Here's Your Helmet, What's Your Hurry?: Adam Beach (left) hogs the protective headgear in 'Windtalkers' (with Nicolas Cage).

Guns, God and Guts

'Windtalkers' uses the war in the Pacific for entertainment

By Richard von Busack

ON ONE narrow level, Windtalkers might be recommended as the film in which director John Woo has finally got guns big enough to satisfy him. Close to the finale, Woo spins us around the height of Saipan during the final stages of World War II to watch a Japanese crew use a pair of cannons on an approaching column of U.S. Marines. Woo directs this sequence with the gusto of a kid playing soldiers, using all the arms of the Pacific War--flame-throwers, satchel charges, bayonets, samurai swords. The bamboo erupts with Japanese soldiers leaping out; rolling bombardments send stunt men hurling into the sky. Both sides are artistically torn apart for your entertainment.

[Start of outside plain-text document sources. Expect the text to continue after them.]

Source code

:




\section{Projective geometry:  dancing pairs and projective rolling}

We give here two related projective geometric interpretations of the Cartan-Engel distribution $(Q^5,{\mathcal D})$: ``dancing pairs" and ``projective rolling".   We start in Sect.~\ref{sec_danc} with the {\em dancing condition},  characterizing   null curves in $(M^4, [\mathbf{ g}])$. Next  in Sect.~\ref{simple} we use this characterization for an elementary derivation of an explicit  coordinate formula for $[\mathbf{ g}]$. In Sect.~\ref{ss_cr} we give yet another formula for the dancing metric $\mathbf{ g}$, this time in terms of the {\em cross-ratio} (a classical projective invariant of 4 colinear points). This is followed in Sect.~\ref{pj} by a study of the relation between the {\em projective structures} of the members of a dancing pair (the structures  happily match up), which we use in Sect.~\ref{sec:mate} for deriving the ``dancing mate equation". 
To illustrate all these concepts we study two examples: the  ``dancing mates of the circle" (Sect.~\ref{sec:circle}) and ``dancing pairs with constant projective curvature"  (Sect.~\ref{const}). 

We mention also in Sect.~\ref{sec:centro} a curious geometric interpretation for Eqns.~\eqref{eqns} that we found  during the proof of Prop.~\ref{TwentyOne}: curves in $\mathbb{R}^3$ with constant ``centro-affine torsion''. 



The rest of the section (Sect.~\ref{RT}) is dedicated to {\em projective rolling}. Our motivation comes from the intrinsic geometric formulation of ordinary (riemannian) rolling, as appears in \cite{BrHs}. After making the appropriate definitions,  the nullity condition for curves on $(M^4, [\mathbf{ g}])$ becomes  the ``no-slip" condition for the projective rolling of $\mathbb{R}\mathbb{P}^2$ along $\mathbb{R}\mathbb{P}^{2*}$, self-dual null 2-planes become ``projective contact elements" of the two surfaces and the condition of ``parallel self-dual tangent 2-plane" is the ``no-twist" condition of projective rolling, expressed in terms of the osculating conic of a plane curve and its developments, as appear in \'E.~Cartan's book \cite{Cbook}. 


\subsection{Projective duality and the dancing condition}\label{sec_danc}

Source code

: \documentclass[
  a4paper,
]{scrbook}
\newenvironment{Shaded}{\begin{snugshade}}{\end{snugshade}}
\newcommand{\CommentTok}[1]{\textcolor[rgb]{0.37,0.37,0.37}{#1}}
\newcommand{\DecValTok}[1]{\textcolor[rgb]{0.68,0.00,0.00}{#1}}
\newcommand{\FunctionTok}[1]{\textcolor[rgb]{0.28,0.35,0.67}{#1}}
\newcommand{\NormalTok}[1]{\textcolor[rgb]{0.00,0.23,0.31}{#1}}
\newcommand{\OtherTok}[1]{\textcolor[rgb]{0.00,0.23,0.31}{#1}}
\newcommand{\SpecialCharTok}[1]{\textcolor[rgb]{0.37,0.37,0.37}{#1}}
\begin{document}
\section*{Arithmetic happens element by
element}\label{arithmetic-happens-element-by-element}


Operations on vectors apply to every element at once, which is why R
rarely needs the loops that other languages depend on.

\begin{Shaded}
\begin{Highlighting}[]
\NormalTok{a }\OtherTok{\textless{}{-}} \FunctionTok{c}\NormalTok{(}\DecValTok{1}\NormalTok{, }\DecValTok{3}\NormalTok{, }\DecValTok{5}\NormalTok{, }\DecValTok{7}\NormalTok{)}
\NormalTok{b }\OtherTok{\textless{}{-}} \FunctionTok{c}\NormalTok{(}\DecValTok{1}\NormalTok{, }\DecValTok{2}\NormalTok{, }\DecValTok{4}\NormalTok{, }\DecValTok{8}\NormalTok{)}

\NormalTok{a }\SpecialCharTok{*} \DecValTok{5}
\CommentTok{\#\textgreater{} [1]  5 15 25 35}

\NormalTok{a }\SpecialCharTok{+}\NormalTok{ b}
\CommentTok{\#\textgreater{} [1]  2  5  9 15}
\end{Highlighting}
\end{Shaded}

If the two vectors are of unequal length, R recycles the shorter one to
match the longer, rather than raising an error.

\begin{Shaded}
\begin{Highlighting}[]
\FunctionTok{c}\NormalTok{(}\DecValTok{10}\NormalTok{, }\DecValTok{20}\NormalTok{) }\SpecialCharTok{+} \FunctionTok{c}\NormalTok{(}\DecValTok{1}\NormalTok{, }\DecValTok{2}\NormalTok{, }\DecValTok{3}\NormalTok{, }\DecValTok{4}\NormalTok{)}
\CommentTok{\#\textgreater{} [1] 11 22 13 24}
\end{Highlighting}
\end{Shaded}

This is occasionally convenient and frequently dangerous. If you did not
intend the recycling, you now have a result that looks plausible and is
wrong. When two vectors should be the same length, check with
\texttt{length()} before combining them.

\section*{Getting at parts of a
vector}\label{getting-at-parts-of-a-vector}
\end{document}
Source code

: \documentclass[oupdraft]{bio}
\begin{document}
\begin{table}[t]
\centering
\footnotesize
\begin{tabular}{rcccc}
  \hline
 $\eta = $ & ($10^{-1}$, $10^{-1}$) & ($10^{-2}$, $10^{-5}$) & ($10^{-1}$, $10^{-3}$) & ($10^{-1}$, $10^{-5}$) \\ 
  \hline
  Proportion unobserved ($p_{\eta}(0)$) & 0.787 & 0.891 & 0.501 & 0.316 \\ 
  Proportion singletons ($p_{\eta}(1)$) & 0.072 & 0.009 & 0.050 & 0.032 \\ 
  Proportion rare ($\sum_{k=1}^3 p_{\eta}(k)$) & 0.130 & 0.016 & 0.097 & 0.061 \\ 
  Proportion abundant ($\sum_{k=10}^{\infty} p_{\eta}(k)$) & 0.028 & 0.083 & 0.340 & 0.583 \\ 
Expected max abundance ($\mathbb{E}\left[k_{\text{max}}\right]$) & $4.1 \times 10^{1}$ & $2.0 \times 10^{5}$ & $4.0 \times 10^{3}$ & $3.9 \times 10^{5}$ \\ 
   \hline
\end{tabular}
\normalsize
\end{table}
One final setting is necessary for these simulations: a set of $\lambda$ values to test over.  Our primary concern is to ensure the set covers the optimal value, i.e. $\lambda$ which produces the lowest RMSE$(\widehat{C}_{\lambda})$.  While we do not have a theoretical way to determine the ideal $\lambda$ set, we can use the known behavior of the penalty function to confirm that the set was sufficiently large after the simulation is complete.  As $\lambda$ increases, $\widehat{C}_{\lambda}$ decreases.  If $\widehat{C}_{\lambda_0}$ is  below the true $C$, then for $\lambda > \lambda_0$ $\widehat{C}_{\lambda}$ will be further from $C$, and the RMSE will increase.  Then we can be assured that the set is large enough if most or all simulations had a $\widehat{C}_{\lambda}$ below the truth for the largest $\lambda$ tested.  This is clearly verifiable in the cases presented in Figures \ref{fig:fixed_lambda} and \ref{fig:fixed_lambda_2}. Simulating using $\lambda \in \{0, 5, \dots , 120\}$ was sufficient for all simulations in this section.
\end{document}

Apart from the battle scenes, Nicolas Cage adds some gravity to the story, particularly in a drunk scene in a raw battlefield graveyard. With whiskers on his chops, he's starting to look like Humphrey Bogart. He plays a Bogart type, Sgt. Joe Enders, wounded while in the Solomon Islands. His new assignment is to escort Pvt. Ben Yahzee (Adam Beach). Yahzee is one of the Navajos the U.S. Army uses to confuse Japanese intelligence by radioing information in a language that the Imperial Army wouldn't understand. The title, then, is the Navajo term for these radiomen. But this film talks a lot of wind about religion, too; traveling with Yahzee teaches Enders some lessons about coming to terms with his own lapsed Catholic faith.

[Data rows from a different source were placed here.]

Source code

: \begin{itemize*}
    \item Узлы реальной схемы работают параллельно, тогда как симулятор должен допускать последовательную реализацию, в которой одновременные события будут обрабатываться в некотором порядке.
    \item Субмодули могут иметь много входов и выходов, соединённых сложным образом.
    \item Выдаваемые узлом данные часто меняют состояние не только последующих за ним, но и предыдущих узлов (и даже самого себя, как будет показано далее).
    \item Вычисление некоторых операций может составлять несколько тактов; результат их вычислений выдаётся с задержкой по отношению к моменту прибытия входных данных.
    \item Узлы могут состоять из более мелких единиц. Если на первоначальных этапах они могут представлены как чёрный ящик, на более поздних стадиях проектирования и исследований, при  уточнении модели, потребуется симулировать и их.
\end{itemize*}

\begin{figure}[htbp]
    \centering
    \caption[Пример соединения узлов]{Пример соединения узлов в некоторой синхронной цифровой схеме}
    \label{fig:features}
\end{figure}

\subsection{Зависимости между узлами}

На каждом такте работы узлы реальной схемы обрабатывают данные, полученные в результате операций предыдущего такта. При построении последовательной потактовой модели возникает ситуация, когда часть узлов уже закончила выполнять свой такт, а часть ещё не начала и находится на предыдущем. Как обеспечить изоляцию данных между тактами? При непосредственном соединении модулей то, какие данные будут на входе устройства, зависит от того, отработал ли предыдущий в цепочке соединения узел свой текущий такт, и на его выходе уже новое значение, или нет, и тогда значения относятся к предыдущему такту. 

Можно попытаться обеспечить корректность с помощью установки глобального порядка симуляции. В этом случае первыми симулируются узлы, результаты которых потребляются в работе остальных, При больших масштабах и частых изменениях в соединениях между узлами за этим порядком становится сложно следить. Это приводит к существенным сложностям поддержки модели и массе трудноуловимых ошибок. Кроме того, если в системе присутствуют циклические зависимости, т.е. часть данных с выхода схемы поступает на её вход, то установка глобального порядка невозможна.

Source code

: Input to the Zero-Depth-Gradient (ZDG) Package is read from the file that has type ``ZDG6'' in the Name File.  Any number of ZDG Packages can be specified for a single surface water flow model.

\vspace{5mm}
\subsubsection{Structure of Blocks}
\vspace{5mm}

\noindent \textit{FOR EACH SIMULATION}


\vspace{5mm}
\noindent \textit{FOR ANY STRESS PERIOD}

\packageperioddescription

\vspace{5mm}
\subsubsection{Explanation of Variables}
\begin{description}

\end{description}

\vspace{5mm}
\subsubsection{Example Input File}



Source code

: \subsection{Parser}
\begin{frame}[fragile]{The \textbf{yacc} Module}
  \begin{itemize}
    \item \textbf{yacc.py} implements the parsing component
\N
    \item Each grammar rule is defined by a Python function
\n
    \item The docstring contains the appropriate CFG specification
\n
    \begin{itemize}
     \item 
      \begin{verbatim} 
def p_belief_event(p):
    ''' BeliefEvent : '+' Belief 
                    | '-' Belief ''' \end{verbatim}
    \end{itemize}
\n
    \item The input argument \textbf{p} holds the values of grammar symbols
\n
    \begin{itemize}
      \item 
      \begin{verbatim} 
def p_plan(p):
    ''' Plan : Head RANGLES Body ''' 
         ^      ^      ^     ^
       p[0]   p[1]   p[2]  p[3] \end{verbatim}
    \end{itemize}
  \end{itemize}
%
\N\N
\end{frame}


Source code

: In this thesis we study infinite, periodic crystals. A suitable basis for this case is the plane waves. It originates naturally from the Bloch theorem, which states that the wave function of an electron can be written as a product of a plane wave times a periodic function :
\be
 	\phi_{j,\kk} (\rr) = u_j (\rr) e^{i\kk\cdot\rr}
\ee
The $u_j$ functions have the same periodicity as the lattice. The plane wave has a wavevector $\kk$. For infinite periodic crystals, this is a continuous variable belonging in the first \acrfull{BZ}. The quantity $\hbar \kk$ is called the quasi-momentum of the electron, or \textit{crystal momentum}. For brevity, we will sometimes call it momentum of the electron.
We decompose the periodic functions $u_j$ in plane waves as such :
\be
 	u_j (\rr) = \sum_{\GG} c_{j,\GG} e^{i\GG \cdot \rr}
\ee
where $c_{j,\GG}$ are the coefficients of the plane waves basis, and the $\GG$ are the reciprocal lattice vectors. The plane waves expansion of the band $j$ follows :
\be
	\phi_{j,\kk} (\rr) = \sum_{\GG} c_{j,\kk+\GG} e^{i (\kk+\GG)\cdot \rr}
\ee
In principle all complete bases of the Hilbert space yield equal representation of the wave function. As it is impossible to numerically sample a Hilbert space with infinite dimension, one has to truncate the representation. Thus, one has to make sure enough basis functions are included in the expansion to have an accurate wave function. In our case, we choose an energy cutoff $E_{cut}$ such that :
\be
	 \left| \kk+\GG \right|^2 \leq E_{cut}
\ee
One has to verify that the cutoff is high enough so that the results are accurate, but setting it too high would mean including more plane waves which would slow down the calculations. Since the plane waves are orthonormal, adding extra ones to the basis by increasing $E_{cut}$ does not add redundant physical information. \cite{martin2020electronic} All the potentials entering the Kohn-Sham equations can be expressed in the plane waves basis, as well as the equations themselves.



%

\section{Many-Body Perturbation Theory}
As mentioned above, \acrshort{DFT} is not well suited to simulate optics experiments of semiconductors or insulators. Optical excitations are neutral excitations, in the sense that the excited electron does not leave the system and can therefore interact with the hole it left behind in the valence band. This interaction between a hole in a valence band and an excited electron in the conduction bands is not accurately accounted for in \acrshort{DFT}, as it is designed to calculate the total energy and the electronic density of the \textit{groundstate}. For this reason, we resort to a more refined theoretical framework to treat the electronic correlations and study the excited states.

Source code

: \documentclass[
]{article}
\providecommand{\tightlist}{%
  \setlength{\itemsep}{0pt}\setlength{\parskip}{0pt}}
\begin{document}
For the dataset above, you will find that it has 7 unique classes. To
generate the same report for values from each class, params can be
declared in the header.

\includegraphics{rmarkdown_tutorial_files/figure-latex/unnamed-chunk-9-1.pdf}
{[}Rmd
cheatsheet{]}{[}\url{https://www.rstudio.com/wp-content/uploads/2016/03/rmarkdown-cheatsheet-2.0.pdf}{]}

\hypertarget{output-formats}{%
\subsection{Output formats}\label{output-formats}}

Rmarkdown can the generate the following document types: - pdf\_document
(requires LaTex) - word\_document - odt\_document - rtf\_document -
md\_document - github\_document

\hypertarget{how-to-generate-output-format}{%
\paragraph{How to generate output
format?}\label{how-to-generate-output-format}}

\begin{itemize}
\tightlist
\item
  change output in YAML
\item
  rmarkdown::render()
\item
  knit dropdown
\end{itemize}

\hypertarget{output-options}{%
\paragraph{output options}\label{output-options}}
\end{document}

Cage's Enders has been wounded in the ear; after hearing this dialogue, you may qualify for a Purple Heart yourself. Love letters such as to make any soldier welcome a bullet are narrated by the Nurse He Left Behind, Frances O'Connor. Scriptwriters John Rice and Joe Batteer don't miss a late-night-movie trick, even unto having every character clearly representing some region of the country. Remember The Simpsons' World War II movie parody, where "Ox"--the nickname for a big, burly soldier who turned out to be brainy--is actually short for "Oxford"? Here, Christian Slater's "Ox" is short for Oxnard, his hometown. Mark Ruffalo's Pappas hails from Rhode Island and keeps longing for that diminutive state.

Although Woo loves depicting violence, at least he doesn't seem to approve of it. Compare his approach to Jerry Bruckheimer and Michael Bay's idea of fun in Pearl Harbor, and you'll see that Windtalkers does give full measure to the disgust and fear the Marines face. I wish Woo had followed through by making Yahzee more than just a gentle pixie. Among the many stories of the Native Americans in the war is that of Ira Hayes, the Pima who helped raise the flag on Mt. Suribachi and who died drunk in an alley. But that kind of tale is outside this director's bent for showing you unimaginable carnage and then sopping the conscience with the thought that God is watching us, and all is for the best.


Windtalkers (R; 133 min.), directed by John Woo, written by John Rice and Joe Batteer, photographed by Jeffrey L. Kimball and starring Nicolas Cage, Adam Beach and Christian Slater, opens Friday valleywide.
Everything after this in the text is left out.